Several members also said, while the state established an abortion ban, a high need for additional reproductive and maternal health care funding, foster care system improvements and other family support remains in Texas. Referencing how state residents are affected by issues ranging from maternal mortality and homelessness to the state power grid and gun violence, District 1 Council Member Natasha Harper-Madison said "it’s hard to call Texas a pro-life state with any degree of seriousness.”

After their vote, officials were also joined by Austin-area state lawmakers who said they plan to combat new laws and file bills promoting abortion rights during the 2023 legislative session.

In addition to the GRACE Act, council also voted to update city code by adding reproductive health decisions to anti-discrimination rules related to housing and employment. That action was proposed by a resolution from District 2 Council Member Vanessa Fuentes, which passed through council in May.

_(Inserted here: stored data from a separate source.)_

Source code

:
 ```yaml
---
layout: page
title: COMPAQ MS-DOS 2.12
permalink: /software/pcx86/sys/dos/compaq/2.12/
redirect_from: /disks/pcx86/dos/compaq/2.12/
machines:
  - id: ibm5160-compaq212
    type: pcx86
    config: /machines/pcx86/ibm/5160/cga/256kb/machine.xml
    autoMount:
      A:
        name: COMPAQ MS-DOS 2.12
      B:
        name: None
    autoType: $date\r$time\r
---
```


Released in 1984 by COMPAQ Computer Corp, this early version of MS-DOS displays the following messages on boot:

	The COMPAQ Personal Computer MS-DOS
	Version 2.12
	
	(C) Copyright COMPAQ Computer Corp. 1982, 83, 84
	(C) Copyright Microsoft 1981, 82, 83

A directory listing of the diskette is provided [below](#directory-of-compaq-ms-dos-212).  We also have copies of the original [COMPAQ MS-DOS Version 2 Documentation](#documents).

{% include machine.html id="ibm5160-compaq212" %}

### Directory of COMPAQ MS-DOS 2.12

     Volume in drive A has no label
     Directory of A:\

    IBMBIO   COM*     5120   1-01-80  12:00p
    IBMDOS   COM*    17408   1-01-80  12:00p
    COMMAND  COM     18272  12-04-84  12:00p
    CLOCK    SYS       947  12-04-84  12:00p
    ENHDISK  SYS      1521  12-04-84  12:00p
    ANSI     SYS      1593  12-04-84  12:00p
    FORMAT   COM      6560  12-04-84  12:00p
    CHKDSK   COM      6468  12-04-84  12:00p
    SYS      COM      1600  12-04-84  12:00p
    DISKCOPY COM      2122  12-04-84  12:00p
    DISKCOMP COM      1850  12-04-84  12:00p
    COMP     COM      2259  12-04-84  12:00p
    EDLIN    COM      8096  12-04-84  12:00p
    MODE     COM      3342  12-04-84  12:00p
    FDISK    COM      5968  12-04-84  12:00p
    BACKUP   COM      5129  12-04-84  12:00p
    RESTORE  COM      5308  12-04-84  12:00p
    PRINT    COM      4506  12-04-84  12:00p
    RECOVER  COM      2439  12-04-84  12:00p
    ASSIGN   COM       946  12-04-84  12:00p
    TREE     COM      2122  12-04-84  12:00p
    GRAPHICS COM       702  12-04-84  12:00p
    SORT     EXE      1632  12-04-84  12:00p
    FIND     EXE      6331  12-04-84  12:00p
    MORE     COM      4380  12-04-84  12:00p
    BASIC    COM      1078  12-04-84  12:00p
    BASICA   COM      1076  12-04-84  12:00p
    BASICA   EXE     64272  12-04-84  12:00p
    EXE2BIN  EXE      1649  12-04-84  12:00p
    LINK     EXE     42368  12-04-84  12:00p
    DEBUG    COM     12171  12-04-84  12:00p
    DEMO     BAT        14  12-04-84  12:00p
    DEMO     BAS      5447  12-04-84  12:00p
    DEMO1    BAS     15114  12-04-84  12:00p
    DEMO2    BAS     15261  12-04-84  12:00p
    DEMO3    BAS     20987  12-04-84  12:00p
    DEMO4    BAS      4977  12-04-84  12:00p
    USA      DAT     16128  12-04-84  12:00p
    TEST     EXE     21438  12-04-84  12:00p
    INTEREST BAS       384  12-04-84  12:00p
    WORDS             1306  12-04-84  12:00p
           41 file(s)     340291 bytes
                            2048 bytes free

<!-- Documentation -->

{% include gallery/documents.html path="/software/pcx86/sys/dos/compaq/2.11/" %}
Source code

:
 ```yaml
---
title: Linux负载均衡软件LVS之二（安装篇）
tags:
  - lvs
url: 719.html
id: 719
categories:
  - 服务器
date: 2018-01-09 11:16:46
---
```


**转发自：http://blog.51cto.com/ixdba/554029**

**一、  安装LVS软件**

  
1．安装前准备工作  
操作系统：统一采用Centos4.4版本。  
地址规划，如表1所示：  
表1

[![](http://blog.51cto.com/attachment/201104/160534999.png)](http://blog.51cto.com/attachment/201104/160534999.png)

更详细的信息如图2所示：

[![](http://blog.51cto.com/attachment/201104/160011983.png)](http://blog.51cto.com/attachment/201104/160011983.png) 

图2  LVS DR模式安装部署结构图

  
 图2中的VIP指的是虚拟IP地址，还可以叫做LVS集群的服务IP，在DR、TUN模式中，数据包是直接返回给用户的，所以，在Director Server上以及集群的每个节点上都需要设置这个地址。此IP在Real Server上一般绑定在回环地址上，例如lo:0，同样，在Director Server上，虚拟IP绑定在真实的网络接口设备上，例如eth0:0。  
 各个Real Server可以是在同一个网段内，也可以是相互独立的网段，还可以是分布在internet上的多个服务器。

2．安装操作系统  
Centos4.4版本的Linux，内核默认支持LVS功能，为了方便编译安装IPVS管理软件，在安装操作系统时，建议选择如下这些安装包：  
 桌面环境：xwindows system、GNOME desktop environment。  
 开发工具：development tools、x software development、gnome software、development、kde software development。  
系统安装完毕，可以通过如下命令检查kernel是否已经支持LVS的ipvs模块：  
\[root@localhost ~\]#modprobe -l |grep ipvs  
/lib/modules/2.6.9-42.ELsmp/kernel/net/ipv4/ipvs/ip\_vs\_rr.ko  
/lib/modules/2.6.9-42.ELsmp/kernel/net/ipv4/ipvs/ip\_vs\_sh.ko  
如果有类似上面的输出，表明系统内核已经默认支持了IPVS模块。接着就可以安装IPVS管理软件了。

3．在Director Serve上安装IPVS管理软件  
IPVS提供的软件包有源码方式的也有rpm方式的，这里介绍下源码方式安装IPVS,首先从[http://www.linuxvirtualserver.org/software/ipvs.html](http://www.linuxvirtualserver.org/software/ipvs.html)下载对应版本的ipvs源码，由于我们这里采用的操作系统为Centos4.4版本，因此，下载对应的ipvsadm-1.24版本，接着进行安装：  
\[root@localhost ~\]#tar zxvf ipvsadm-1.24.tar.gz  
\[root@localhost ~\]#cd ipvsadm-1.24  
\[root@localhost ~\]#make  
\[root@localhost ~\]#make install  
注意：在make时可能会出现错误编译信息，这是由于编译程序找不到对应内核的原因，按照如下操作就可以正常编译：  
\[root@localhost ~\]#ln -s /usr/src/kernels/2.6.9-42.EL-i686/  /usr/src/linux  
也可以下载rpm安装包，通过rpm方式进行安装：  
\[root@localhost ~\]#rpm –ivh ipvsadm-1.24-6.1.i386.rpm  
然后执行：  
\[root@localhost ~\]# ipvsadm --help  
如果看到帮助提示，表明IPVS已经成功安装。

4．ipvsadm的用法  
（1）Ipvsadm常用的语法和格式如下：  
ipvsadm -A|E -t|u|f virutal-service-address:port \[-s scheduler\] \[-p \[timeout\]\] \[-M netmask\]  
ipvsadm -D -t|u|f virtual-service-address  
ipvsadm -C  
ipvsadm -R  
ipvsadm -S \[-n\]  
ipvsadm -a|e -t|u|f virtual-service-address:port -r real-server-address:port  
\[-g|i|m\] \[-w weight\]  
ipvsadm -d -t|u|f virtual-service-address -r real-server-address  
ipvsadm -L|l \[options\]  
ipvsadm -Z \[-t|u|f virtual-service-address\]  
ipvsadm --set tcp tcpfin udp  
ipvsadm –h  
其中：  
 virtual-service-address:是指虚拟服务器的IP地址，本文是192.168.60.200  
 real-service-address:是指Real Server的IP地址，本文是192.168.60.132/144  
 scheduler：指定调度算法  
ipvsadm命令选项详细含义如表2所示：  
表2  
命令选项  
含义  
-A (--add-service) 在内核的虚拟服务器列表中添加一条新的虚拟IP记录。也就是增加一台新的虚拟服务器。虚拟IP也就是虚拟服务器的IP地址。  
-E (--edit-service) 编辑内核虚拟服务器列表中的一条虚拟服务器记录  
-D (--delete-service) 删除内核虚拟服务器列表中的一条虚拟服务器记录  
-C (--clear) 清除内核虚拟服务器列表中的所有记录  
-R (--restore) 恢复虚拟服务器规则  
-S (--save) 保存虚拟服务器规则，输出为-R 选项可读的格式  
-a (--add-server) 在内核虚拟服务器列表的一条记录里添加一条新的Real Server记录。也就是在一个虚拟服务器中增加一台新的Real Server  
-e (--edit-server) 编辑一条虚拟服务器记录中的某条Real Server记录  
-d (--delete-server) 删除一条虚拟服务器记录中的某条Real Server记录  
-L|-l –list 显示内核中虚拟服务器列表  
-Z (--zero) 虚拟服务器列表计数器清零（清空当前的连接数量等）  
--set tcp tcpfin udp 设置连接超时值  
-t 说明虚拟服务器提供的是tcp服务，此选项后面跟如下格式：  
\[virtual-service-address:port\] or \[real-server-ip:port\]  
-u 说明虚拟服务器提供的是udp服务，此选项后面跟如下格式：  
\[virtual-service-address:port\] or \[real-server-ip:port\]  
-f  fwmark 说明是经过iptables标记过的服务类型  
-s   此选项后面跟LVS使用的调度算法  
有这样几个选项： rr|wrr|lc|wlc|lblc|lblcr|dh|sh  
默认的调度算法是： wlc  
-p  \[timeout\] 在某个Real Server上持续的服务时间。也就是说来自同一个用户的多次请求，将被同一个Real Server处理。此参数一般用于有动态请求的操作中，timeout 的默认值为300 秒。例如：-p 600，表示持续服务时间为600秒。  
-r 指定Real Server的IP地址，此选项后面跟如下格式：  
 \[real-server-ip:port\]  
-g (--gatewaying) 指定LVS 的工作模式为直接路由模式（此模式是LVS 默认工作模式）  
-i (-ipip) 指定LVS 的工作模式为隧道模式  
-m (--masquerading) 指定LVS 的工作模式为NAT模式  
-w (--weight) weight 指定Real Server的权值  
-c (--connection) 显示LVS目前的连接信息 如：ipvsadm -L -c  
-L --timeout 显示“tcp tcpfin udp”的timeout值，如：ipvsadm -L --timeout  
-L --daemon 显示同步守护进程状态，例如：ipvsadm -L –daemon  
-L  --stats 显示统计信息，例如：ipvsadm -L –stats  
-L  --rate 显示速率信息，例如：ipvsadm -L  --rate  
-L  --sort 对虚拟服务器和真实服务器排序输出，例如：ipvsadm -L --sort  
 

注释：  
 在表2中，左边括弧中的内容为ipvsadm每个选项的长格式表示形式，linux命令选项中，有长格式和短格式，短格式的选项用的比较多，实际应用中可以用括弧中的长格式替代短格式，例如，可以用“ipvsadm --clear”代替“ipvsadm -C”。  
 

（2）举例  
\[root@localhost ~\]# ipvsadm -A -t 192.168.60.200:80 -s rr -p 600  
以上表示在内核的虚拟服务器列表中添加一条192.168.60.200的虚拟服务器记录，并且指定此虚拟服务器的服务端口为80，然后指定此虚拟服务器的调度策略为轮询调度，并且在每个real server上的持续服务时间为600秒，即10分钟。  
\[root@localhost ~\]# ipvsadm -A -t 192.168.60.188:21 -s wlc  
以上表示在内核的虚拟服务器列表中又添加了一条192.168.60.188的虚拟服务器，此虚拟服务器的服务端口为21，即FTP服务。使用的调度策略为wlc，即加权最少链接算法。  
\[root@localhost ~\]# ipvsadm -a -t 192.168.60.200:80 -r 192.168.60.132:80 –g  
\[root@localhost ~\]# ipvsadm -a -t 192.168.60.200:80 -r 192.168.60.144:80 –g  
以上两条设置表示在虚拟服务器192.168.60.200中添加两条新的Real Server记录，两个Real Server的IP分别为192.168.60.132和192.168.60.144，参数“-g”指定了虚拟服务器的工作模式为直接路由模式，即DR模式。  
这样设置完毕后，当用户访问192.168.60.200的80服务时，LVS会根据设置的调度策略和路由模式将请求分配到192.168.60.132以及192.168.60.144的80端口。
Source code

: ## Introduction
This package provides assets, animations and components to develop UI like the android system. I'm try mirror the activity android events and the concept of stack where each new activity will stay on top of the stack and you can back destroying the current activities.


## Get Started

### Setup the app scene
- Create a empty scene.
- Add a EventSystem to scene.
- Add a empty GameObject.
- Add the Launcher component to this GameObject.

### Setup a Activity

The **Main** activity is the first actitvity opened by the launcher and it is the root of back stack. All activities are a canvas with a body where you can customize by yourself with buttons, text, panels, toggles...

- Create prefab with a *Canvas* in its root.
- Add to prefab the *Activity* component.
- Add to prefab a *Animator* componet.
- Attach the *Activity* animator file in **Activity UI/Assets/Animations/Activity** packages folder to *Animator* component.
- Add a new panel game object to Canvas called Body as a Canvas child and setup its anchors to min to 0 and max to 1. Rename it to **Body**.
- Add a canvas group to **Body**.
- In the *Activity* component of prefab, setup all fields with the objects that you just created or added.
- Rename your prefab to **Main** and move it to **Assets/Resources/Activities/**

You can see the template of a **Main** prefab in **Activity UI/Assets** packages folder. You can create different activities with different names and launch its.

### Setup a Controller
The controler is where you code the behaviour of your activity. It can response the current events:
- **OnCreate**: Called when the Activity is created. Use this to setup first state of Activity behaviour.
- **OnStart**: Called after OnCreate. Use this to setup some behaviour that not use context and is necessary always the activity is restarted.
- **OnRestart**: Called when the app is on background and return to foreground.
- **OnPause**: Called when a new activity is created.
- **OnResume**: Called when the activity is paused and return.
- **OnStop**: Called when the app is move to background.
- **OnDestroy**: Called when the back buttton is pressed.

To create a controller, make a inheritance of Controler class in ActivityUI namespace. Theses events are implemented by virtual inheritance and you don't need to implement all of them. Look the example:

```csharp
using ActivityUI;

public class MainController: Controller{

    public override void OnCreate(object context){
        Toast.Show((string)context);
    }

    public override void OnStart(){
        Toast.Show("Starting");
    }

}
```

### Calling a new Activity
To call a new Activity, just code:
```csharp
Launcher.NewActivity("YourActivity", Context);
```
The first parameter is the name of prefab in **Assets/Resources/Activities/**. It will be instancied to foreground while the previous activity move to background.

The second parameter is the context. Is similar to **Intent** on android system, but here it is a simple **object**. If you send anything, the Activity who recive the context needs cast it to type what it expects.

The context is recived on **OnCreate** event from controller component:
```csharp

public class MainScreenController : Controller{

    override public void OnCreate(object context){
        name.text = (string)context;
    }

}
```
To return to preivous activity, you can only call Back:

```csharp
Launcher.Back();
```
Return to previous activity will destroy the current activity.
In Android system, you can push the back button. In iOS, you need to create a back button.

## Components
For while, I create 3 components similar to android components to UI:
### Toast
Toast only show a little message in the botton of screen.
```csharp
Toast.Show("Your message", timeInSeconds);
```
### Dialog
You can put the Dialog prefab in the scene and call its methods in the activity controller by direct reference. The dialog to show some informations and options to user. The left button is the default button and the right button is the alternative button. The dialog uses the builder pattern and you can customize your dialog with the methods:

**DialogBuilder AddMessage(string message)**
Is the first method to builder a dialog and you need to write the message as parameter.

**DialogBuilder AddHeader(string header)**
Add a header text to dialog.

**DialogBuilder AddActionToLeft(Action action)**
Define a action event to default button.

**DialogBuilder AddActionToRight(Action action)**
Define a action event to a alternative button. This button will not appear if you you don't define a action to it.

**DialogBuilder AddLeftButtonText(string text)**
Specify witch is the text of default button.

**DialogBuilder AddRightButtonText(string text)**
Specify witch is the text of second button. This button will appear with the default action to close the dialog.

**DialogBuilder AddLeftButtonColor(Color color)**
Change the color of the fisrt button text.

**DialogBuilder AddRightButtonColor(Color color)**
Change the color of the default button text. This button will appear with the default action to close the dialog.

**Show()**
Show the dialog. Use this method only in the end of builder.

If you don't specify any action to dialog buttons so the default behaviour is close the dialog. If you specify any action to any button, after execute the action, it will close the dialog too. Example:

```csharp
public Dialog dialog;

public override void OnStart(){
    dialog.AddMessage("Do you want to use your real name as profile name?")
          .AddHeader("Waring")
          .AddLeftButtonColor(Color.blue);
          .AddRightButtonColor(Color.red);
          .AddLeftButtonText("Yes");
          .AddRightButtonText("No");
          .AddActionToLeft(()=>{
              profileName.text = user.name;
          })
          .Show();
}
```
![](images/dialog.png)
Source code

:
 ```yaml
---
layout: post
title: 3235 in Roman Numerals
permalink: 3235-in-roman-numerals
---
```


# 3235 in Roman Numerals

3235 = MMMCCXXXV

Finally, one of two Adler-sponsored items will cement coverage of "long-term birth control" such as vasectomies through city health insurance and potentially roll out a broader public education program about such care. Adler's second resolution requests city management to evaluate whether Austin can offer benefits to provide its employees access to abortions outside of Texas.

All four items passed in 10-0 votes with District 6 Council Member Mackenzie Kelly not present for the meeting.